Task to carry out: Only text is carried over. Reproduce the entries below exactly.

Given entries:
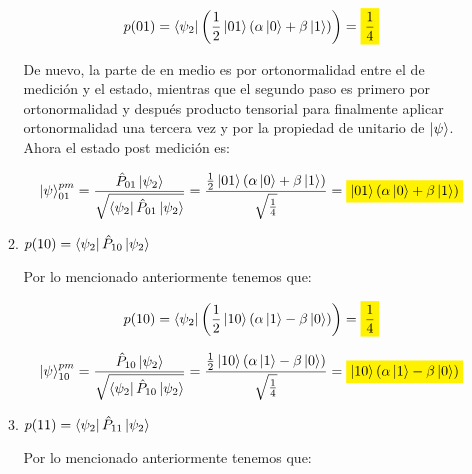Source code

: \begin{itemize}
\begin{enumerate}[label=\arabic*.]
                \[
                    p(01) = \bra{\psi_2}\left(\frac{1}{2} \ket{01}
                    (\alpha\ket{0}+\beta\ket{1})\right) = \mathcolorbox{yellow}{\frac{1}{4}}
                \]

                De nuevo, la parte de en medio es por ortonormalidad entre el de medición y el
                estado, mientras que el segundo paso es primero por ortonormalidad y después
                producto tensorial para finalmente aplicar ortonormalidad una tercera vez y
                por la propiedad de unitario de $\ket{\psi}$. Ahora el estado post medición es:

            \begin{align*}
                \ket{\psi}_{01}^{pm} = \frac{\hat{P}_{01}
                \ket{\psi_2}}{\sqrt{\bra{\psi_2}\hat{P}_{01} \ket{\psi_2}}} =
                \frac{\frac{1}{2} \ket{01}(\alpha\ket{0}+\beta\ket{1}) }{\sqrt{\frac{1}{4}}} =
                \mathcolorbox{yellow}{\ket{01}(\alpha\ket{0}+\beta\ket{1})}
            \end{align*}

            \vspace{.3cm}

            \item $p(10) = \bra{\psi_2} \hat{P}_{10} \ket{\psi_2}$ \vspace{.3cm}

                Por lo mencionado anteriormente tenemos que:

                \[
                    p(10) = \bra{\psi_2}\left(\frac{1}{2} \ket{10}
                    (\alpha\ket{1}-\beta\ket{0})\right) = \mathcolorbox{yellow}{\frac{1}{4}}
                \]

            \begin{align*}
                \ket{\psi}_{10}^{pm} = \frac{\hat{P}_{10}
                \ket{\psi_2}}{\sqrt{\bra{\psi_2}\hat{P}_{10} \ket{\psi_2}}} =
                \frac{\frac{1}{2} \ket{10}(\alpha\ket{1}-\beta\ket{0}) }{\sqrt{\frac{1}{4}}} =
                \mathcolorbox{yellow}{\ket{10}(\alpha\ket{1}-\beta\ket{0})}
            \end{align*}

            \vspace{.3cm}

            \item $p(11) = \bra{\psi_2} \hat{P}_{11} \ket{\psi_2}$ \vspace{.3cm}

                Por lo mencionado anteriormente tenemos que:


\end{enumerate}
\end{itemize}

Task answer:
Source code

: \begin{itemize}
\begin{enumerate}[label=\arabic*.]
                \[
                    p(01) = \bra{\psi_2}\left(\frac{1}{2} \ket{01}
                    (\alpha\ket{0}+\beta\ket{1})\right) = \mathcolorbox{yellow}{\frac{1}{4}}
                \]

                De nuevo, la parte de en medio es por ortonormalidad entre el de medición y el
                estado, mientras que el segundo paso es primero por ortonormalidad y después
                producto tensorial para finalmente aplicar ortonormalidad una tercera vez y
                por la propiedad de unitario de $\ket{\psi}$. Ahora el estado post medición es:

            \begin{align*}
                \ket{\psi}_{01}^{pm} = \frac{\hat{P}_{01}
                \ket{\psi_2}}{\sqrt{\bra{\psi_2}\hat{P}_{01} \ket{\psi_2}}} =
                \frac{\frac{1}{2} \ket{01}(\alpha\ket{0}+\beta\ket{1}) }{\sqrt{\frac{1}{4}}} =
                \mathcolorbox{yellow}{\ket{01}(\alpha\ket{0}+\beta\ket{1})}
            \end{align*}

            \vspace{.3cm}

            \item $p(10) = \bra{\psi_2} \hat{P}_{10} \ket{\psi_2}$ \vspace{.3cm}

                Por lo mencionado anteriormente tenemos que:

                \[
                    p(10) = \bra{\psi_2}\left(\frac{1}{2} \ket{10}
                    (\alpha\ket{1}-\beta\ket{0})\right) = \mathcolorbox{yellow}{\frac{1}{4}}
                \]

            \begin{align*}
                \ket{\psi}_{10}^{pm} = \frac{\hat{P}_{10}
                \ket{\psi_2}}{\sqrt{\bra{\psi_2}\hat{P}_{10} \ket{\psi_2}}} =
                \frac{\frac{1}{2} \ket{10}(\alpha\ket{1}-\beta\ket{0}) }{\sqrt{\frac{1}{4}}} =
                \mathcolorbox{yellow}{\ket{10}(\alpha\ket{1}-\beta\ket{0})}
            \end{align*}

            \vspace{.3cm}

            \item $p(11) = \bra{\psi_2} \hat{P}_{11} \ket{\psi_2}$ \vspace{.3cm}

                Por lo mencionado anteriormente tenemos que:


\end{enumerate}
\end{itemize}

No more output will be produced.